§ Exercise objective
Go over the listing that follows and work out how many lines have the string "License"; reply with the number by itself.

§ Entries shown
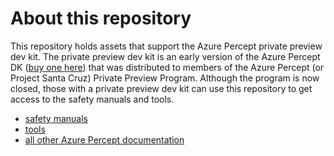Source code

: # About this repository

This repository holds assets that support the Azure Percept private preview dev kit. The private preview dev kit is an early version of the Azure Percept DK ([buy one here](https://go.microsoft.com/fwlink/?linkid=2155270)) that was distributed to members of the Azure Percept (or Project Santa Cruz) Private Preview Program. Although the program is now closed, those with a private preview dev kit can use this repository to get access to the safety manuals and tools.

- [safety manuals](https://github.com/microsoft/Azure-Percept-Devkit-Private-Preview/tree/main/safety-manuals)
- [tools](https://github.com/microsoft/Azure-Percept-Devkit-Private-Preview/tree/main/tools)
- [all other Azure Percept documentation](https://docs.microsoft.com/en-us/azure/azure-percept/)

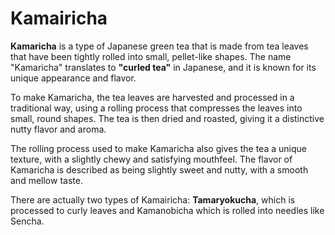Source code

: # Kamairicha

**Kamaricha** is a type of Japanese green tea that is made from tea leaves that have been tightly rolled into small, pellet-like shapes. The name "Kamaricha" translates to **"curled tea"** in Japanese, and it is known for its unique appearance and flavor.

To make Kamaricha, the tea leaves are harvested and processed in a traditional way, using a rolling process that compresses the leaves into small, round shapes. The tea is then dried and roasted, giving it a distinctive nutty flavor and aroma.

The rolling process used to make Kamaricha also gives the tea a unique texture, with a slightly chewy and satisfying mouthfeel. The flavor of Kamaricha is described as being slightly sweet and nutty, with a smooth and mellow taste.

There are actually two types of Kamairicha: **Tamaryokucha**, which is processed to curly leaves and Kamanobicha which is rolled into needles like Sencha. 
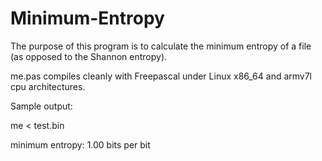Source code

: # Minimum-Entropy

The purpose of this program is to calculate the minimum entropy of a file (as opposed to the Shannon entropy).

me.pas compiles cleanly with Freepascal under Linux x86_64 and armv7l cpu architectures.

Sample output:

me < test.bin

minimum entropy: 1.00 bits per bit
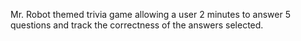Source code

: Mr. Robot themed trivia game allowing a user 2 minutes to answer 5 questions and track the correctness of the answers selected.

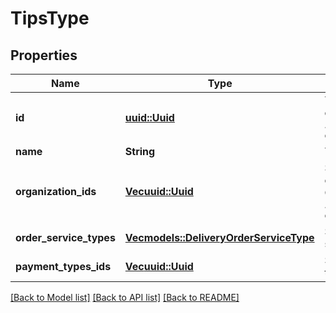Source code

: # TipsType

## Properties

Name | Type | Description | Notes
------------ | ------------- | ------------- | -------------
**id** | [**uuid::Uuid**](uuid::Uuid.md) | Tips type ID.                Can be obtained by `/api/1/tips_types` operation. | 
**name** | **String** | Tips type name. | 
**organization_ids** | [**Vec<uuid::Uuid>**](uuid::Uuid.md) | Supported organizations IDs.                Can be obtained by `/api/1/organizations` operation. | 
**order_service_types** | [**Vec<models::DeliveryOrderServiceType>**](DeliveryOrderServiceType.md) | Supported order service types. | 
**payment_types_ids** | [**Vec<uuid::Uuid>**](uuid::Uuid.md) | Supported payment types IDs. | 

[[Back to Model list]](../README.md#documentation-for-models) [[Back to API list]](../README.md#documentation-for-api-endpoints) [[Back to README]](../README.md)


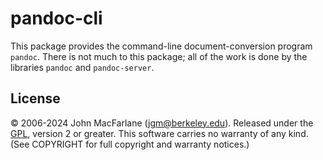 # pandoc-cli

This package provides the command-line document-conversion program `pandoc`.
There is not much to this package; all of the work is done by
the libraries `pandoc` and `pandoc-server`.

## License

© 2006-2024 John MacFarlane (jgm@berkeley.edu). Released under the
[GPL](https://www.gnu.org/licenses/old-licenses/gpl-2.0.html "GNU General Public License"),
version 2 or greater. This software carries no warranty of any kind.
(See COPYRIGHT for full copyright and warranty notices.)
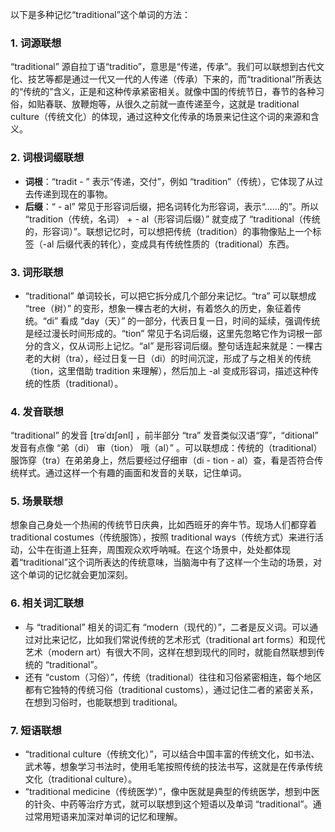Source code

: 以下是多种记忆“traditional”这个单词的方法：

### 1. 词源联想
“traditional” 源自拉丁语“traditio”，意思是“传递，传承”。我们可以联想到古代文化、技艺等都是通过一代又一代的人传递（传承）下来的，而“traditional”所表达的“传统的”含义，正是和这种传承紧密相关。就像中国的传统节日，春节的各种习俗，如贴春联、放鞭炮等，从很久之前就一直传递至今，这就是 traditional culture（传统文化）的体现，通过这种文化传承的场景来记住这个词的来源和含义。

### 2. 词根词缀联想
 - **词根**：“tradit - ” 表示“传递，交付”，例如 “tradition”（传统），它体现了从过去传递到现在的事物。
 - **后缀**：“ - al” 常见于形容词后缀，把名词转化为形容词，表示“……的”。所以 “tradition（传统，名词） + - al（形容词后缀）” 就变成了 “traditional（传统的，形容词）”。联想记忆时，可以想把传统（tradition）的事物像贴上一个标签（-al 后缀代表的转化），变成具有传统性质的（traditional）东西。

### 3. 词形联想
 - “traditional” 单词较长，可以把它拆分成几个部分来记忆。“tra” 可以联想成 “tree（树）” 的变形，想象一棵古老的大树，有着悠久的历史，象征着传统。“di” 看成 “day（天）” 的一部分，代表日复一日，时间的延续，强调传统是经过漫长时间形成的。“tion” 常见于名词后缀，这里先忽略它作为词根一部分的含义，仅从词形上记忆。“al” 是形容词后缀。整句话连起来就是：一棵古老的大树（tra），经过日复一日（di）的时间沉淀，形成了与之相关的传统（tion，这里借助 tradition 来理解），然后加上 -al 变成形容词，描述这种传统的性质（traditional）。

### 4. 发音联想
“traditional” 的发音 [trəˈdɪʃənl] ，前半部分 “tra” 发音类似汉语“穿”，“ditional” 发音有点像 “弟（di） 审（tion） 哦（al）” 。可以联想成：传统的（traditional）服饰穿（tra）在弟弟身上，然后要经过仔细审（di - tion - al）查，看是否符合传统样式。通过这样一个有趣的画面和发音的关联，记住单词。

### 5. 场景联想
想象自己身处一个热闹的传统节日庆典，比如西班牙的奔牛节。现场人们都穿着 traditional costumes（传统服饰），按照 traditional ways（传统方式）来进行活动，公牛在街道上狂奔，周围观众欢呼呐喊。在这个场景中，处处都体现着“traditional”这个词所表达的传统意味，当脑海中有了这样一个生动的场景，对这个单词的记忆就会更加深刻。

### 6. 相关词汇联想
 - 与 “traditional” 相关的词汇有 “modern（现代的）”，二者是反义词。可以通过对比来记忆，比如我们常说传统的艺术形式（traditional art forms）和现代艺术（modern art）有很大不同，这样在想到现代的同时，就能自然联想到传统的 “traditional”。
 - 还有 “custom（习俗）”，传统（traditional）往往和习俗紧密相连，每个地区都有它独特的传统习俗（traditional customs），通过记住二者的紧密关系，在想到习俗时，也能联想到 traditional。

### 7. 短语联想
 - “traditional culture（传统文化）”，可以结合中国丰富的传统文化，如书法、武术等，想象学习书法时，使用毛笔按照传统的技法书写，这就是在传承传统文化（traditional culture）。
 - “traditional medicine（传统医学）”，像中医就是典型的传统医学，想到中医的针灸、中药等治疗方式，就可以联想到这个短语以及单词 “traditional”。通过常用短语来加深对单词的记忆和理解。 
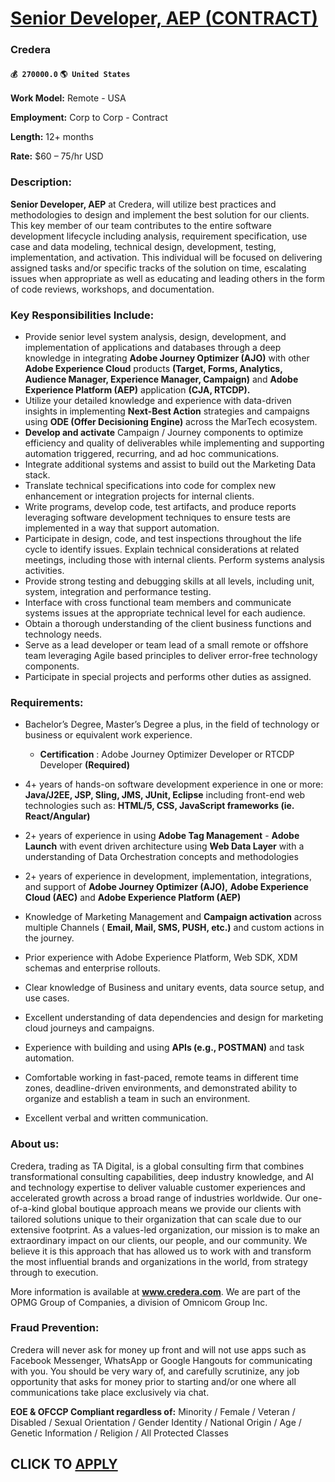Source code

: # [Senior Developer, AEP (CONTRACT)](https://www.remotewlb.com/apply/senior-developer-aep-contract-75830)  
### Credera  
#### `💰 270000.0` `🌎 United States`  

**Work Model:** Remote - USA

 **Employment:** Corp to Corp - Contract

 **Length:** 12+ months

 **Rate:** $60 – 75/hr USD

### Description:

 **Senior Developer, AEP** at Credera, will utilize best practices and methodologies to design and implement the best solution for our clients. This key member of our team contributes to the entire software development lifecycle including analysis, requirement specification, use case and data modeling, technical design, development, testing, implementation, and activation. This individual will be focused on delivering assigned tasks and/or specific tracks of the solution on time, escalating issues when appropriate as well as educating and leading others in the form of code reviews, workshops, and documentation.

### Key Responsibilities Include:

  * Provide senior level system analysis, design, development, and implementation of applications and databases through a deep knowledge in integrating **Adobe Journey Optimizer (AJO)** with other **Adobe Experience Cloud** products **(Target, Forms, Analytics, Audience Manager, Experience Manager, Campaign)** and **Adobe Experience Platform (AEP)** application **(CJA, RTCDP).**
  * Utilize your detailed knowledge and experience with data-driven insights in implementing **Next-Best Action** strategies and campaigns using **ODE (Offer Decisioning Engine)** across the MarTech ecosystem.
  *  **Develop and activate** Campaign / Journey components to optimize efficiency and quality of deliverables while implementing and supporting automation triggered, recurring, and ad hoc communications.
  * Integrate additional systems and assist to build out the Marketing Data stack.
  * Translate technical specifications into code for complex new enhancement or integration projects for internal clients.
  * Write programs, develop code, test artifacts, and produce reports leveraging software development techniques to ensure tests are implemented in a way that support automation.
  * Participate in design, code, and test inspections throughout the life cycle to identify issues. Explain technical considerations at related meetings, including those with internal clients. Perform systems analysis activities.
  * Provide strong testing and debugging skills at all levels, including unit, system, integration and performance testing.
  * Interface with cross functional team members and communicate systems issues at the appropriate technical level for each audience.
  * Obtain a thorough understanding of the client business functions and technology needs.
  * Serve as a lead developer or team lead of a small remote or offshore team leveraging Agile based principles to deliver error-free technology components.
  * Participate in special projects and performs other duties as assigned.

### Requirements:

  * Bachelor’s Degree, Master’s Degree a plus, in the field of technology or business or equivalent work experience.
    *  **Certification** : Adobe Journey Optimizer Developer or RTCDP Developer **(Required)**

  * 4+ years of hands-on software development experience in one or more: **Java/J2EE, JSP, Sling, JMS, JUnit, Eclipse** including front-end web technologies such as: **HTML/5, CSS, JavaScript frameworks (ie. React/Angular)**
  * 2+ years of experience in using **Adobe Tag Management** \- **Adobe Launch** with event driven architecture using **Web Data Layer** with a understanding of Data Orchestration concepts and methodologies 
  * 2+ years of experience in development, implementation, integrations, and support of **Adobe Journey Optimizer (AJO),** **Adobe Experience Cloud (AEC)** and **Adobe Experience Platform (AEP)**
  * Knowledge of Marketing Management and **Campaign activation** across multiple Channels ( **Email, Mail, SMS, PUSH, etc.)** and custom actions in the journey. 
  * Prior experience with Adobe Experience Platform, Web SDK, XDM schemas and enterprise rollouts. 
  * Clear knowledge of Business and unitary events, data source setup, and use cases. 
  * Excellent understanding of data dependencies and design for marketing cloud journeys and campaigns.
  * Experience with building and using **APIs (e.g., POSTMAN)** and task automation.
  * Comfortable working in fast-paced, remote teams in different time zones, deadline-driven environments, and demonstrated ability to organize and establish a team in such an environment.
  * Excellent verbal and written communication.

### About us:

Credera, trading as TA Digital, is a global consulting firm that combines transformational consulting capabilities, deep industry knowledge, and AI and technology expertise to deliver valuable customer experiences and accelerated growth across a broad range of industries worldwide. Our one-of-a-kind global boutique approach means we provide our clients with tailored solutions unique to their organization that can scale due to our extensive footprint. As a values-led organization, our mission is to make an extraordinary impact on our clients, our people, and our community. We believe it is this approach that has allowed us to work with and transform the most influential brands and organizations in the world, from strategy through to execution.

More information is available at **www.credera.com**. We are part of the OPMG Group of Companies, a division of Omnicom Group Inc.

### Fraud Prevention:

Credera will never ask for money up front and will not use apps such as Facebook Messenger, WhatsApp or Google Hangouts for communicating with you. You should be very wary of, and carefully scrutinize, any job opportunity that asks for money prior to starting and/or one where all communications take place exclusively via chat.

 **EOE & OFCCP Compliant regardless of:** Minority / Female / Veteran / Disabled / Sexual Orientation / Gender Identity / National Origin / Age / Genetic Information / Religion / All Protected Classes

  
## CLICK TO [APPLY](https://www.remotewlb.com/apply/senior-developer-aep-contract-75830)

§ Answer to this task
2